Think jazz club, and you picture a dimly lit, smoke-filled basement with patrons standing shoulder to shoulder. On October 18, with the opening of Rose Hall in New York-the new official home of Jazz at Lincoln Center (J@LC)-how you experience jazz will be forever changed. The $128 million cultural beacon is now the world’s premier jazz multimedia facility, with three performance spaces, classrooms and recording studios. [PARA]
Wynton Marsalis, 43, is the visionary behind the state-of-the-art center and is the artistic director of J@LC. He spoke to Essence between tours for his latest solo work, The Magic Hour, and the Lincoln Center Jazz Orchestra’s European concert run. He shared the growing pains of bringing Rose Hall to life and the correlation between jazz and basketball.
Essence: The new home of J@LC marks an exciting time for the genre. What does this milestone mean for jazz music and education?
Wynton Marsalis: First, it’s important for our culture to have a place for jazz that celebrates its great musicians. And Rose Hall is about the integration of the arts through the spirit of jazz. You know there still remains the mythology that jazz is only played in clubs. But J@LC has always collaborated with ballet companies, symphony orchestras, film and various education branches, and our new home consolidates that effort under one roof.
Essence: Tell us the biggest challenge and brightest moment in helping create this center.
Marsalis: When we set out to build Rose Hall we started and ended with a single vision. There have been several challenges such as raising money and coordinating schedules. One of my brightest moments has been seeing how our board of directors has responded. Everyone involved — from the consultants, architects, acousticians and construction workers — has taken such pride in building this hall. It has been an invigorating experience to see people come together like this. It has been a labor of love.
Essence: What has the music taught you, a jazz musician, about life and yourself?
Marsalis: One, you can’t make it by yourself. Two, it’s all right to be yourself. Three, you have to put love into something in order for it to be worthwhile. Four, it’s important to have integrity.
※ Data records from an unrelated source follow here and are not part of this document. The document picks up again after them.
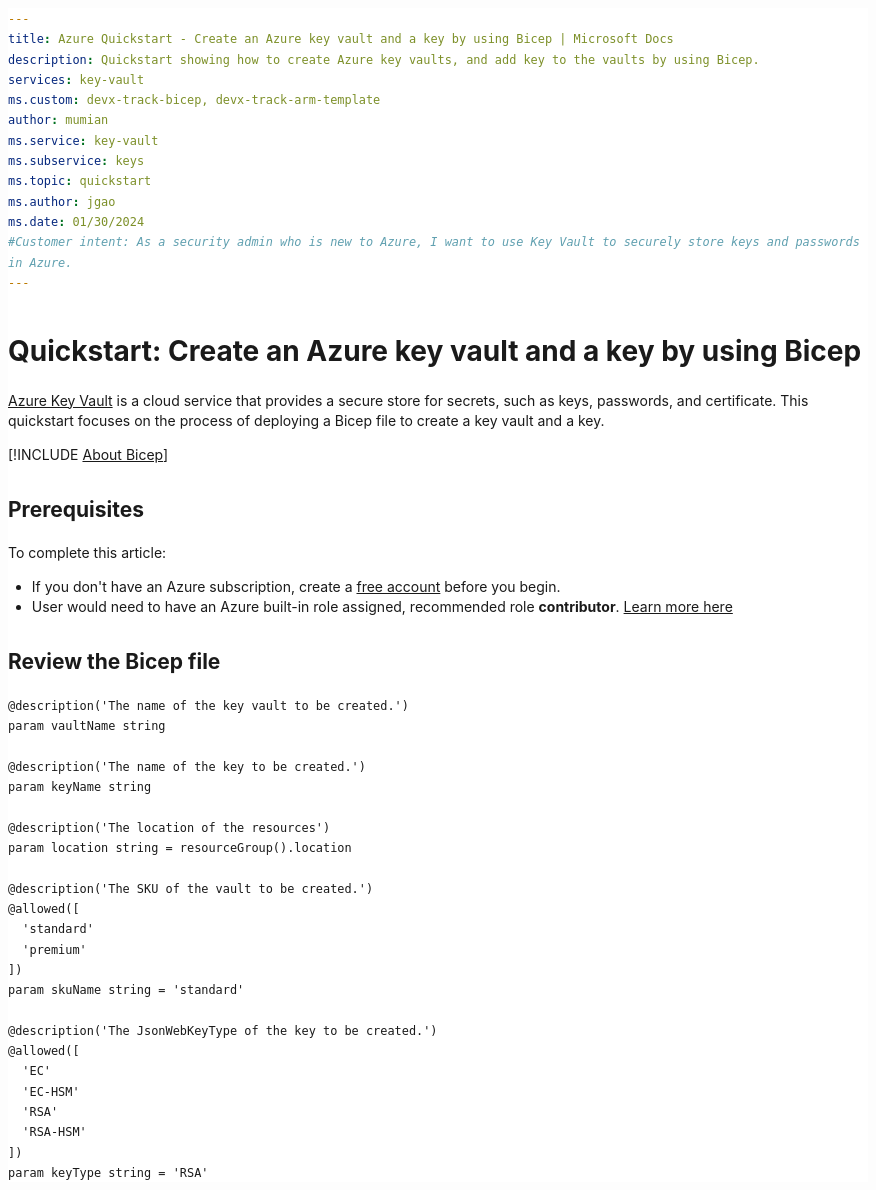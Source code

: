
```yaml
---
title: Azure Quickstart - Create an Azure key vault and a key by using Bicep | Microsoft Docs
description: Quickstart showing how to create Azure key vaults, and add key to the vaults by using Bicep.
services: key-vault
ms.custom: devx-track-bicep, devx-track-arm-template
author: mumian
ms.service: key-vault
ms.subservice: keys
ms.topic: quickstart
ms.author: jgao
ms.date: 01/30/2024
#Customer intent: As a security admin who is new to Azure, I want to use Key Vault to securely store keys and passwords in Azure.
---
```


# Quickstart: Create an Azure key vault and a key by using Bicep

[Azure Key Vault](../general/overview.md) is a cloud service that provides a secure store for secrets, such as keys, passwords, and certificate. This quickstart focuses on the process of deploying a Bicep file to create a key vault and a key.

[!INCLUDE [About Bicep](../../../includes/resource-manager-quickstart-bicep-introduction.md)]

## Prerequisites

To complete this article:

- If you don't have an Azure subscription, create a [free account](https://azure.microsoft.com/free/?WT.mc_id=A261C142F) before you begin.
- User would need to have an Azure built-in role assigned, recommended role **contributor**. [Learn more here](../../role-based-access-control/role-assignments-portal.yml)

## Review the Bicep file

```bicep
@description('The name of the key vault to be created.')
param vaultName string

@description('The name of the key to be created.')
param keyName string

@description('The location of the resources')
param location string = resourceGroup().location

@description('The SKU of the vault to be created.')
@allowed([
  'standard'
  'premium'
])
param skuName string = 'standard'

@description('The JsonWebKeyType of the key to be created.')
@allowed([
  'EC'
  'EC-HSM'
  'RSA'
  'RSA-HSM'
])
param keyType string = 'RSA'
```
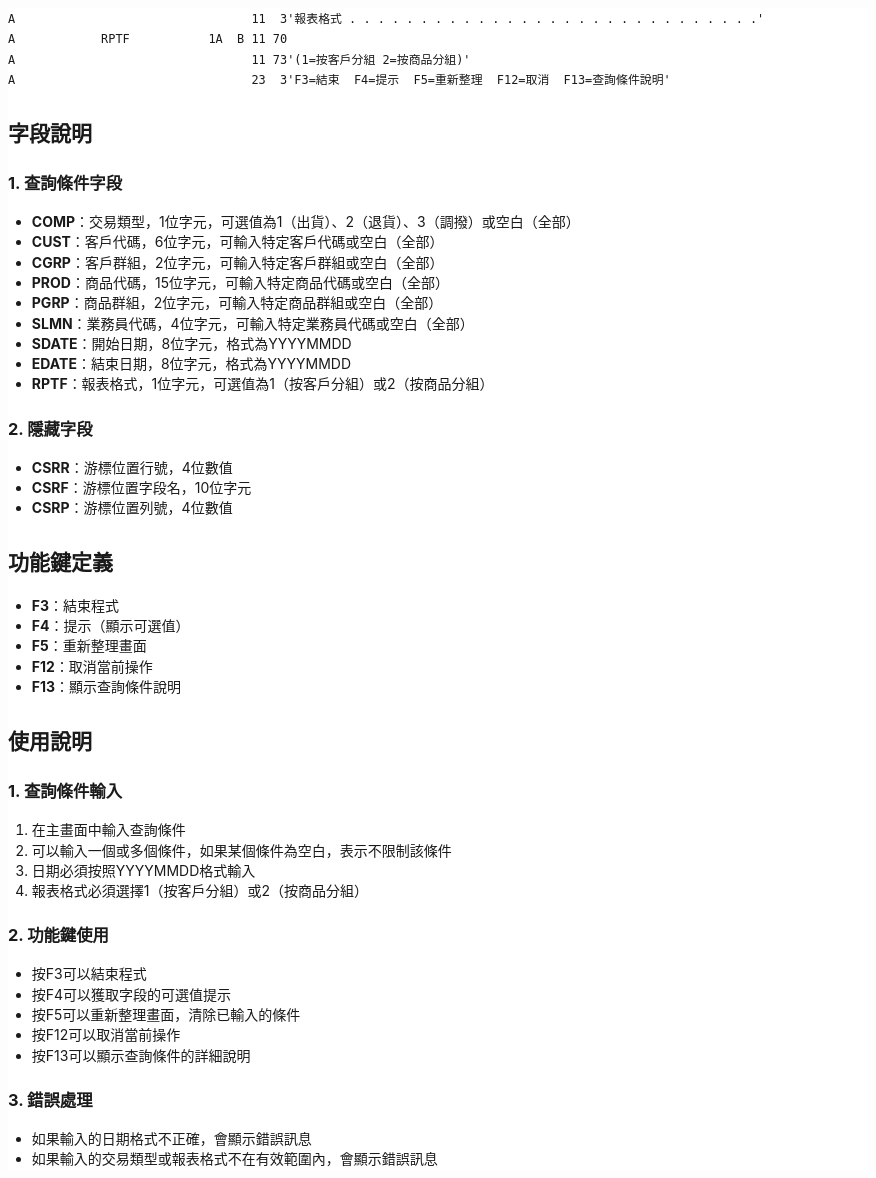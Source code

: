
 ```DDS
A                                 11  3'報表格式 . . . . . . . . . . . . . . . . . . . . . . . . . . . . .'
A            RPTF           1A  B 11 70
A                                 11 73'(1=按客戶分組 2=按商品分組)'
A                                 23  3'F3=結束  F4=提示  F5=重新整理  F12=取消  F13=查詢條件說明'
```

## 字段說明

### 1. 查詢條件字段
- **COMP**：交易類型，1位字元，可選值為1（出貨）、2（退貨）、3（調撥）或空白（全部）
- **CUST**：客戶代碼，6位字元，可輸入特定客戶代碼或空白（全部）
- **CGRP**：客戶群組，2位字元，可輸入特定客戶群組或空白（全部）
- **PROD**：商品代碼，15位字元，可輸入特定商品代碼或空白（全部）
- **PGRP**：商品群組，2位字元，可輸入特定商品群組或空白（全部）
- **SLMN**：業務員代碼，4位字元，可輸入特定業務員代碼或空白（全部）
- **SDATE**：開始日期，8位字元，格式為YYYYMMDD
- **EDATE**：結束日期，8位字元，格式為YYYYMMDD
- **RPTF**：報表格式，1位字元，可選值為1（按客戶分組）或2（按商品分組）

### 2. 隱藏字段
- **CSRR**：游標位置行號，4位數值
- **CSRF**：游標位置字段名，10位字元
- **CSRP**：游標位置列號，4位數值

## 功能鍵定義
- **F3**：結束程式
- **F4**：提示（顯示可選值）
- **F5**：重新整理畫面
- **F12**：取消當前操作
- **F13**：顯示查詢條件說明

## 使用說明

### 1. 查詢條件輸入
1. 在主畫面中輸入查詢條件
2. 可以輸入一個或多個條件，如果某個條件為空白，表示不限制該條件
3. 日期必須按照YYYYMMDD格式輸入
4. 報表格式必須選擇1（按客戶分組）或2（按商品分組）

### 2. 功能鍵使用
- 按F3可以結束程式
- 按F4可以獲取字段的可選值提示
- 按F5可以重新整理畫面，清除已輸入的條件
- 按F12可以取消當前操作
- 按F13可以顯示查詢條件的詳細說明

### 3. 錯誤處理
- 如果輸入的日期格式不正確，會顯示錯誤訊息
- 如果輸入的交易類型或報表格式不在有效範圍內，會顯示錯誤訊息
Essence: You love basketball. Do you see parallels between that sport and jazz?
Marsalis: There are many parallels, from understanding team sportsmanship to learning to make individual choices in heated moments of pressure.
Essence: What else are you passionate about?
Marsalis: Books. I’ve been reading Narrative of the Life of Frederick Douglass. I return to this book often. I’m also reading Bryan Magee’s The Tristan Chord: Wagner and Philosophy about Richard Wagner, the nineteenth-century composer.